Up the street a ways, you can get a personal poem.

No pictures of the French Quarter would be complete without some balconies.


We wanted to go to Preservation Hall and hear some live jazz. We asked a local, who gave us wrong directions. After determining that she sent us wrong, we asked some hotel employees, who had never heard of it. So much for tapping into local knowledge. Our extensive wandering showed us that much of the Quarter is residential and not busy at all. All the commerce (and tourist interest) is in the area from Bourbon St. to Jackson Square. With all the traipsing around, we were tired and a little disgusted, so we found our way back to Canal St. and the streetcar, and headed back to the ranch.
The next morning (Sunday), we slept in. We decided we only wanted to find Preservation Hall. Jean looked it up on the internet and found an address (we had a street map of the Quarter). It also said it was active from noon on Sundays. So a little after 11:00, we headed back to the bus stop. When we got to the streetcar, we were told our passes had expired. We needed to buy another trip. The problem was that none of the public transportation gives change, you have to have the exact amount, which we didn’t have. One of the passengers bailed us out with 70 cents and we were able to complete our trip.
Plunging back again into the French Quarter (not on Bourbon St.), we passed several buskers in our search for our goal. One was a woman playing a heavily amplified violin.
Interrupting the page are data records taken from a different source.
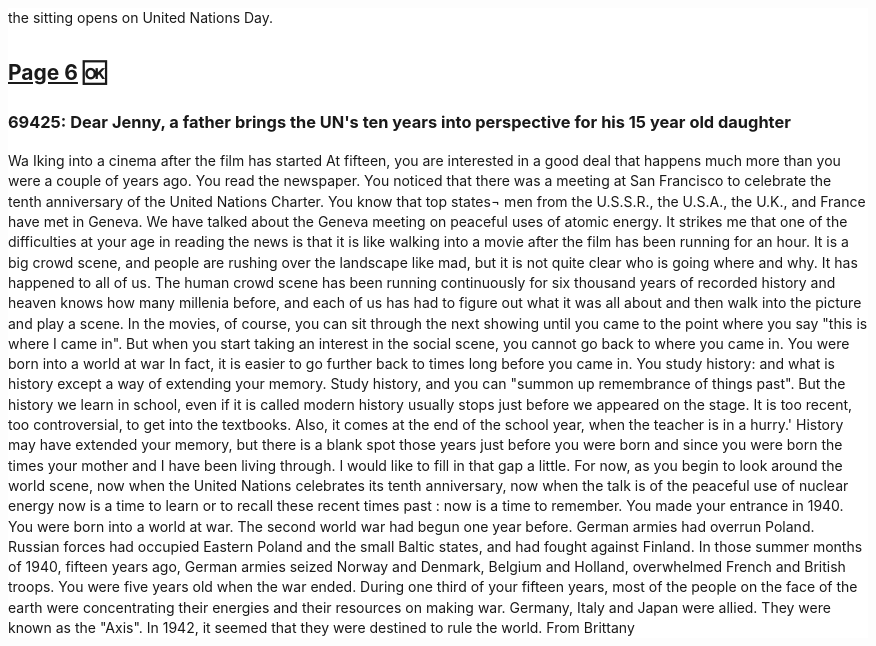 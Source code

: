 the sitting opens on United Nations Day.
## [Page 6](https://demo.humlab.umu.se/courier/078145engo.pdf#page=6) 🆗
### 69425: Dear Jenny, a father brings the UN's ten years into perspective for his 15 year old daughter
Wa Iking into a
cinema after the
film has started
At fifteen, you are interested in a good deal that happens
much more than you were a couple of years ago.
You read the newspaper. You noticed that there was a
meeting at San Francisco to celebrate the tenth anniversary
of the United Nations Charter. You know that top states¬
men from the U.S.S.R., the U.S.A., the U.K., and France have
met in Geneva. We have talked about the Geneva meeting
on peaceful uses of atomic energy.
It strikes me that one of the difficulties at your age in
reading the news is that it is like walking into a movie after
the film has been running for an hour. It is a big crowd
scene, and people are rushing over the landscape like mad,
but it is not quite clear who is going where and why.
It has happened to all of us. The human crowd scene has
been running continuously for six thousand years of
recorded history and heaven knows how many millenia
before, and each of us has had to figure out what it was all
about and then walk into the picture and play a scene.
In the movies, of course, you can sit through the next
showing until you came to the point where you say "this is
where I came in". But when you start taking an interest
in the social scene, you cannot go back to where you came in.
You were born into a world at war
In fact, it is easier to go further back to times long before
you came in. You study history: and what is history
except a way of extending your memory. Study history,
and you can "summon up remembrance of things past". But
the history we learn in school, even if it is called modern
history usually stops just before we appeared on the stage.
It is too recent, too controversial, to get into the textbooks.
Also, it comes at the end of the school year, when the
teacher is in a hurry.' History may have extended your
memory, but there is a blank spot those years just before
you were born and since you were born the times your
mother and I have been living through. I would like to fill
in that gap a little. For now, as you begin to look around
the world scene, now when the United Nations celebrates its
tenth anniversary, now when the talk is of the peaceful
use of nuclear energy now is a time to learn or to recall
these recent times past : now is a time to remember.
You made your entrance in 1940. You were born into a
world at war. The second world war had begun one year
before. German armies had overrun Poland. Russian
forces had occupied Eastern Poland and the small Baltic
states, and had fought against Finland. In those summer
months of 1940, fifteen years ago, German armies seized
Norway and Denmark, Belgium and Holland, overwhelmed
French and British troops.
You were five years old when the war ended. During one
third of your fifteen years, most of the people on the face
of the earth were concentrating their energies and their
resources on making war. Germany, Italy and Japan were
allied. They were known as the "Axis". In 1942, it seemed
that they were destined to rule the world. From Brittany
There was also a guy dancing in the street to the music, but he moved too fast for me Shortly after that, there was a whole jazz band set up in the middle of the street. (By the way, the streets are open to traffic.) They put on a good show, and we stayed to listen for a while.

We moved on and were able to find Preservation Hall. It was built in 1826, and looks like it.
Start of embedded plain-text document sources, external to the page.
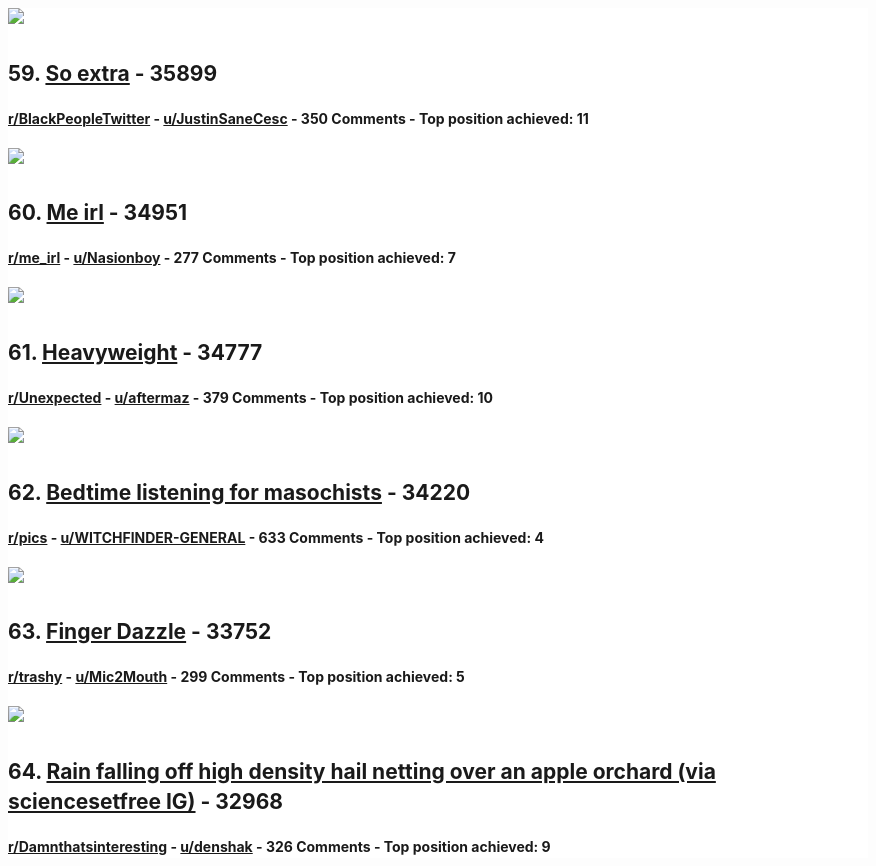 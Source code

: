 <a href="https://i.redd.it/g4m0safz0jj41.jpg"><img src="https://b.thumbs.redditmedia.com/Iuwg11ITea0DW8_DtsnJWSLlGzeCaoTHwUs16kifOhw.jpg"></img></a>

## 59. [So extra](http://reddit.com/r/BlackPeopleTwitter/comments/facud8/so_extra/) - 35899
#### [r/BlackPeopleTwitter](http://reddit.com/r/BlackPeopleTwitter) - [u/JustinSaneCesc](http://reddit.com/u/JustinSaneCesc) - 350 Comments - Top position achieved: 11

<a href="https://i.redd.it/3fnke1528hj41.jpg"><img src="https://b.thumbs.redditmedia.com/WZr9xmD2bra9OcNNQNX8fTkgoaV3ACmgo4TV5MOn6Rg.jpg"></img></a>

## 60. [Me irl](http://reddit.com/r/me_irl/comments/fag99m/me_irl/) - 34951
#### [r/me_irl](http://reddit.com/r/me_irl) - [u/Nasionboy](http://reddit.com/u/Nasionboy) - 277 Comments - Top position achieved: 7

<a href="https://i.redd.it/4fgrxy5scij41.jpg"><img src="https://b.thumbs.redditmedia.com/gZu4uvrpiqI2ROLLe5QOPteUkkPY43w9MnYyR3hbVQI.jpg"></img></a>

## 61. [Heavyweight](http://reddit.com/r/Unexpected/comments/faituu/heavyweight/) - 34777
#### [r/Unexpected](http://reddit.com/r/Unexpected) - [u/aftermaz](http://reddit.com/u/aftermaz) - 379 Comments - Top position achieved: 10

<a href="https://v.redd.it/oimdw0hv5jj41"><img src="https://b.thumbs.redditmedia.com/NKTVYfvVX5kgUn79VYOEKssD3vKGmyfWMKijwux_QSk.jpg"></img></a>

## 62. [Bedtime listening for masochists](http://reddit.com/r/pics/comments/fakvk3/bedtime_listening_for_masochists/) - 34220
#### [r/pics](http://reddit.com/r/pics) - [u/WITCHFlNDER-GENERAL](http://reddit.com/u/WITCHFlNDER-GENERAL) - 633 Comments - Top position achieved: 4

<a href="https://i.redd.it/lgmz4rsttjj41.jpg"><img src="https://b.thumbs.redditmedia.com/rhcF-w6ZQJ6BgLUMa7ySP4oGzDdQHv6ArxCDjj4juFI.jpg"></img></a>

## 63. [Finger Dazzle](http://reddit.com/r/trashy/comments/fajcvi/finger_dazzle/) - 33752
#### [r/trashy](http://reddit.com/r/trashy) - [u/Mic2Mouth](http://reddit.com/u/Mic2Mouth) - 299 Comments - Top position achieved: 5

<a href="https://i.redd.it/2lnsl17zbjj41.jpg"><img src="https://b.thumbs.redditmedia.com/ANCS-kaLPBGzOwX4qbNyuqcYdrW2SaErh3rRFIFAPBg.jpg"></img></a>

## 64. [Rain falling off high density hail netting over an apple orchard (via sciencesetfree IG)](http://reddit.com/r/Damnthatsinteresting/comments/facelh/rain_falling_off_high_density_hail_netting_over/) - 32968
#### [r/Damnthatsinteresting](http://reddit.com/r/Damnthatsinteresting) - [u/denshak](http://reddit.com/u/denshak) - 326 Comments - Top position achieved: 9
When we got there, we found out that the music didn’t start until 5:00 o’clock. So we had to make do with a couple of CDs. We also found out later that, being a small venue, there were usually long lines by 5:00. We had tasks we had to do back at the rig, so we bid a not too sad adieu to the French Quarter. Tomorrow, we head out for the last little bit of the Great River Road, and maybe look around Cajun Country a little.